El segundo vector de cambio profundo se debe a la llegada al poder en los EE.UU. del presidente Donald Trump, quien ensaya un repliegue de su país en el ámbito de la política internacional, sobre todo respecto de sus vecinos del sur. El aislacionismo internacional no es una novedad en los EE.UU., recuérdese la política del presidente Wilson al final de la Primera Guerra Mundial y la subsistencia de esa tendencia durante los gobiernos de Franklin D. Roosevelt, al que solo comprometió en la Segunda Guerra el ataque de Pearl Harbour.
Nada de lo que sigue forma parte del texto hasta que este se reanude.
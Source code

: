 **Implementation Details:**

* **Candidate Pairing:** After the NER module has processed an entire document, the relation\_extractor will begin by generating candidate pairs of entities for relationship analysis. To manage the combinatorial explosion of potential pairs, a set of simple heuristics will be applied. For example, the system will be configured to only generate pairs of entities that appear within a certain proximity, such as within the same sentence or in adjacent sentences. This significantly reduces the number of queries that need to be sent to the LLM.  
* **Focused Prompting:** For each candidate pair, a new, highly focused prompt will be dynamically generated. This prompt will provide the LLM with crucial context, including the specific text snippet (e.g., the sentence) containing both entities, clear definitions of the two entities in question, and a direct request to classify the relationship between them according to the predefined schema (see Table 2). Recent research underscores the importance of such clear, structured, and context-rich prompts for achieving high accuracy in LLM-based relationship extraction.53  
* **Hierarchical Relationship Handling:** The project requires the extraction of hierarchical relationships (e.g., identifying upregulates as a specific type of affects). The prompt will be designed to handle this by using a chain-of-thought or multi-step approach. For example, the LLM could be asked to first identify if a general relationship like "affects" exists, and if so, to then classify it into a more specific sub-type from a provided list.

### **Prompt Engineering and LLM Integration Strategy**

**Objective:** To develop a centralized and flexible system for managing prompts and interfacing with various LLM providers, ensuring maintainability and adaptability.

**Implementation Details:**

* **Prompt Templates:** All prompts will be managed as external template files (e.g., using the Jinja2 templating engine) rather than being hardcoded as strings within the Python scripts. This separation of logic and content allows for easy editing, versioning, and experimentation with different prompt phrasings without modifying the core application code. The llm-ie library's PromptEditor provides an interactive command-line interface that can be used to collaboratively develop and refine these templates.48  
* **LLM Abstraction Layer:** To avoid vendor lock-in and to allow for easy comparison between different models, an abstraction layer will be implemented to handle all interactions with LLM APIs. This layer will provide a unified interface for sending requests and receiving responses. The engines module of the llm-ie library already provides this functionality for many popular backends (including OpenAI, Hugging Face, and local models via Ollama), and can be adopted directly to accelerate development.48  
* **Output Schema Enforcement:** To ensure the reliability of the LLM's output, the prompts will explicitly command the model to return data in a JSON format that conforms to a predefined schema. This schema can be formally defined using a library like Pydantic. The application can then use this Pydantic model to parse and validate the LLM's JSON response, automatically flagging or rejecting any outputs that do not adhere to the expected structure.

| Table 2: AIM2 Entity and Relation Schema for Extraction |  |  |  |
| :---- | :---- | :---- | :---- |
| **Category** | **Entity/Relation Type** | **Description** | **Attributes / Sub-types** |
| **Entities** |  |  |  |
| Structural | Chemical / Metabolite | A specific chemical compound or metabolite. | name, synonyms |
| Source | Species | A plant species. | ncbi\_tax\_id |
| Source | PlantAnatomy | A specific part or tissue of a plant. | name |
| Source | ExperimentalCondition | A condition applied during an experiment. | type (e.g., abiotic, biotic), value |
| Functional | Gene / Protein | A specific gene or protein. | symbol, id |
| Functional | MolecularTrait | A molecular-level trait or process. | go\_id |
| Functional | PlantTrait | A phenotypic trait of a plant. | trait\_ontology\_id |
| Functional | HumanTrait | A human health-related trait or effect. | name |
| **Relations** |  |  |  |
El actual Presidente cree posible que su país pueda alejarse de determinados escenarios, “Poniendo a América Primero”, como defiende su lema.

Estos dos cambios profundos facilitan y potencian el tercer “game changer”, el avance sostenido, profundo y el cambio cualitativo de la China en lo que se refiere a sus relaciones con los países de Latinoamérica. Esta nueva relación, mucho más profunda, trasciende el tradicional mercado de  referencia de exportaciones agrícolas para ampliarse, de un modo mucho más relevante, con inversiones en empresas de distinto tipo y en infraestructuras. Desarrollando la política iniciada por Deng Xiao Pin, el actual presidente Xi preconiza la apertura comercial y se propone ser un factor de desarrollo en toda América Latina (y África).

¿Qué nuevas estrategias y oportunidades se abren en el continente? América Latina, como hemos visto, puede comenzar a emanciparse de una lucha ideológica profunda que ha marcado varias décadas en la vida política del continente. Junto a este hecho de carácter específicamente regional, el cambio en el contexto geopolítico, el papel de EE.UU. y China en el mundo –menguante en el primero, creciente en el segundo– nos remite a un mundo crecientemente multipolar que supone una gran oportunidad para los países de América Latina.

Si analizamos el avance de China y las innumerables actividades, inversiones y sectores afectados en todas las regiones del mundo, la visión que aporta es impresionante: desde la obra pública, la educación, la asistencia técnica o la compra de tierras. Con innumerables emigrantes que, desde la pequeña tienda y la intermediación a los grandes empresarios, señalan el camino de su influencia. Frente a otras grandes potencias históricas, China desarrollará su propio modelo de relaciones: el contexto y las capacidades actuales son distintas. Pero, si a algo puede parecerse, es al antiguo Imperio Británico, que estuvo, finalmente, más interesado en lugares estratégicos para el control del comercio como Gibraltar, Adén, Singapur, o Malvinas. Se trata de un modo más sutil de supremacía, más adecuado a los tiempos actuales. Y China ocupará el espacio que deje Estados Unidos. De hecho, en múltiples ámbitos y en distintas regiones, ya está ocurriendo.

Mientras las antiguas potencias están preocupadas en replegarse o centradas en problemas internos o que se desarrollan en diversas regiones del Hemisferio Norte, dejan de lado a América Latina. Un gran cambio de juego se está desarrollando. En estos momentos de cambio e incertidumbre, surgen también nuevas oportunidades y posibilidades que las naciones de América Latina deben saber aprovechar.